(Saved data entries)

▼

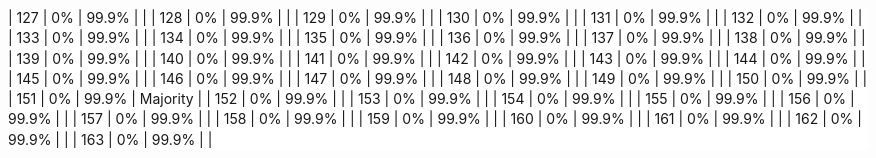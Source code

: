 | 127 | 0% | 99.9% |  |
| 128 | 0% | 99.9% |  |
| 129 | 0% | 99.9% |  |
| 130 | 0% | 99.9% |  |
| 131 | 0% | 99.9% |  |
| 132 | 0% | 99.9% |  |
| 133 | 0% | 99.9% |  |
| 134 | 0% | 99.9% |  |
| 135 | 0% | 99.9% |  |
| 136 | 0% | 99.9% |  |
| 137 | 0% | 99.9% |  |
| 138 | 0% | 99.9% |  |
| 139 | 0% | 99.9% |  |
| 140 | 0% | 99.9% |  |
| 141 | 0% | 99.9% |  |
| 142 | 0% | 99.9% |  |
| 143 | 0% | 99.9% |  |
| 144 | 0% | 99.9% |  |
| 145 | 0% | 99.9% |  |
| 146 | 0% | 99.9% |  |
| 147 | 0% | 99.9% |  |
| 148 | 0% | 99.9% |  |
| 149 | 0% | 99.9% |  |
| 150 | 0% | 99.9% |  |
| 151 | 0% | 99.9% | Majority |
| 152 | 0% | 99.9% |  |
| 153 | 0% | 99.9% |  |
| 154 | 0% | 99.9% |  |
| 155 | 0% | 99.9% |  |
| 156 | 0% | 99.9% |  |
| 157 | 0% | 99.9% |  |
| 158 | 0% | 99.9% |  |
| 159 | 0% | 99.9% |  |
| 160 | 0% | 99.9% |  |
| 161 | 0% | 99.9% |  |
| 162 | 0% | 99.9% |  |
| 163 | 0% | 99.9% |  |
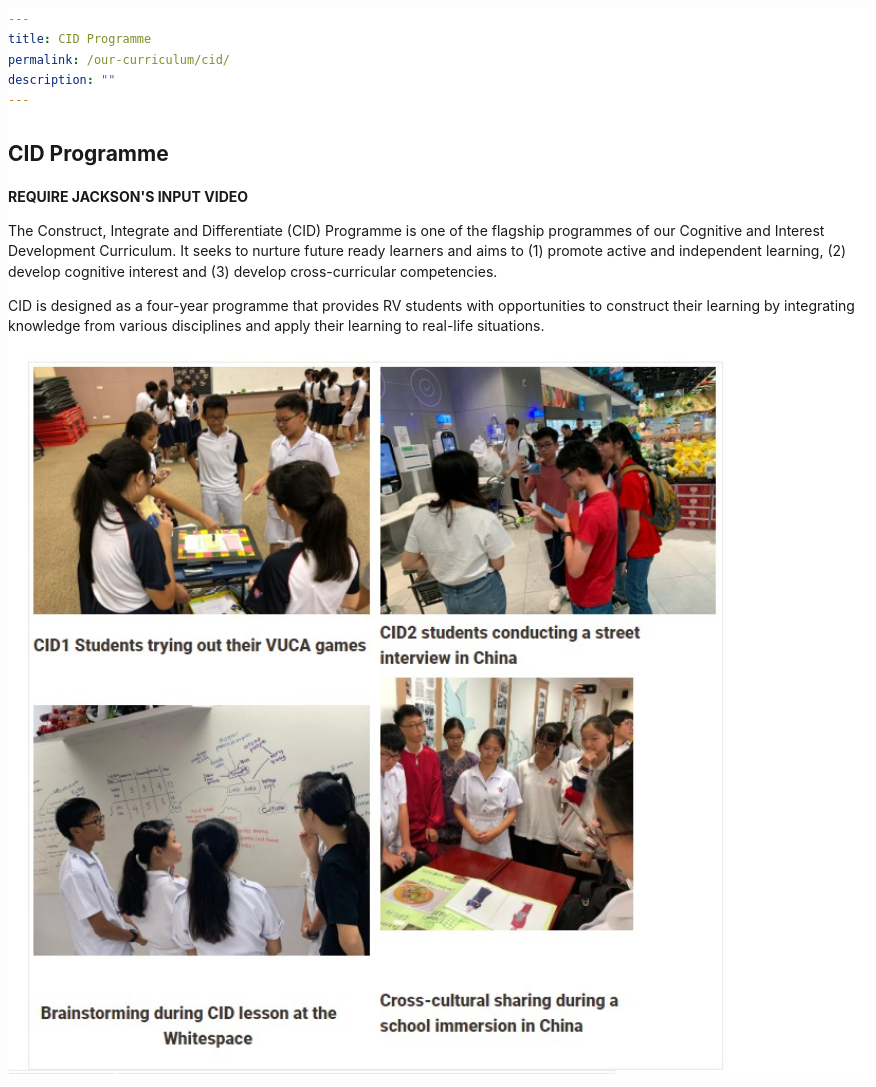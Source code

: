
 ```yaml
---
title: CID Programme
permalink: /our-curriculum/cid/
description: ""
---
```

## CID Programme

**REQUIRE JACKSON'S INPUT VIDEO**

The Construct, Integrate and Differentiate (CID) Programme is one of the flagship programmes of our Cognitive and Interest Development Curriculum. It seeks to nurture future ready learners and aims to (1) promote active and independent learning, (2) develop cognitive interest and (3) develop cross-curricular competencies.

CID is designed as a four-year programme that provides RV students with opportunities to construct their learning by integrating knowledge from various disciplines and apply their learning to real-life situations.

<img src="/images/photo1670418954.jpeg" style="width:85%"><br>
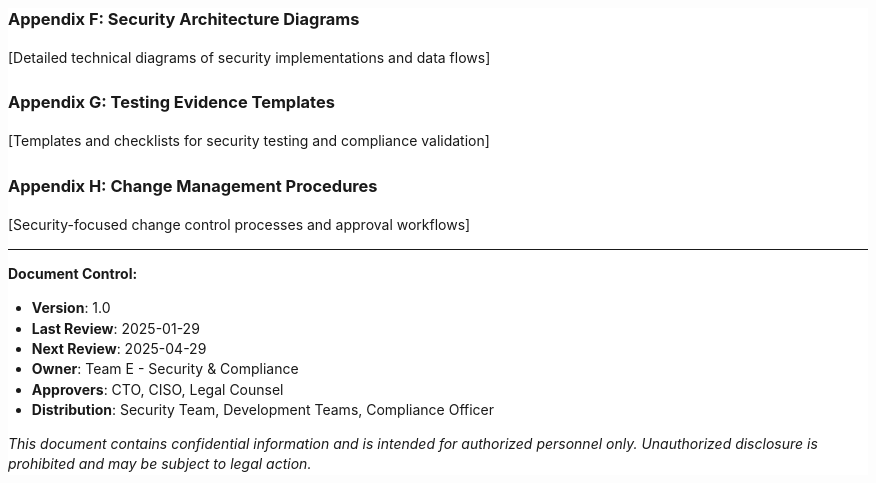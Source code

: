 ### Appendix F: Security Architecture Diagrams

[Detailed technical diagrams of security implementations and data flows]

### Appendix G: Testing Evidence Templates

[Templates and checklists for security testing and compliance validation]

### Appendix H: Change Management Procedures

[Security-focused change control processes and approval workflows]

---

**Document Control:**
- **Version**: 1.0
- **Last Review**: 2025-01-29
- **Next Review**: 2025-04-29
- **Owner**: Team E - Security & Compliance
- **Approvers**: CTO, CISO, Legal Counsel
- **Distribution**: Security Team, Development Teams, Compliance Officer

*This document contains confidential information and is intended for authorized personnel only. Unauthorized disclosure is prohibited and may be subject to legal action.*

▲

Required work:
Out of the data above, give again only the lines starting at the one holding "133 | 0% | 99.9%" and ending at the one holding "149 | 0% | 99.9%", unchanged.

Exercise output:
| 133 | 0% | 99.9% |  |
| 134 | 0% | 99.9% |  |
| 135 | 0% | 99.9% |  |
| 136 | 0% | 99.9% |  |
| 137 | 0% | 99.9% |  |
| 138 | 0% | 99.9% |  |
| 139 | 0% | 99.9% |  |
| 140 | 0% | 99.9% |  |
| 141 | 0% | 99.9% |  |
| 142 | 0% | 99.9% |  |
| 143 | 0% | 99.9% |  |
| 144 | 0% | 99.9% |  |
| 145 | 0% | 99.9% |  |
| 146 | 0% | 99.9% |  |
| 147 | 0% | 99.9% |  |
| 148 | 0% | 99.9% |  |
| 149 | 0% | 99.9% |  |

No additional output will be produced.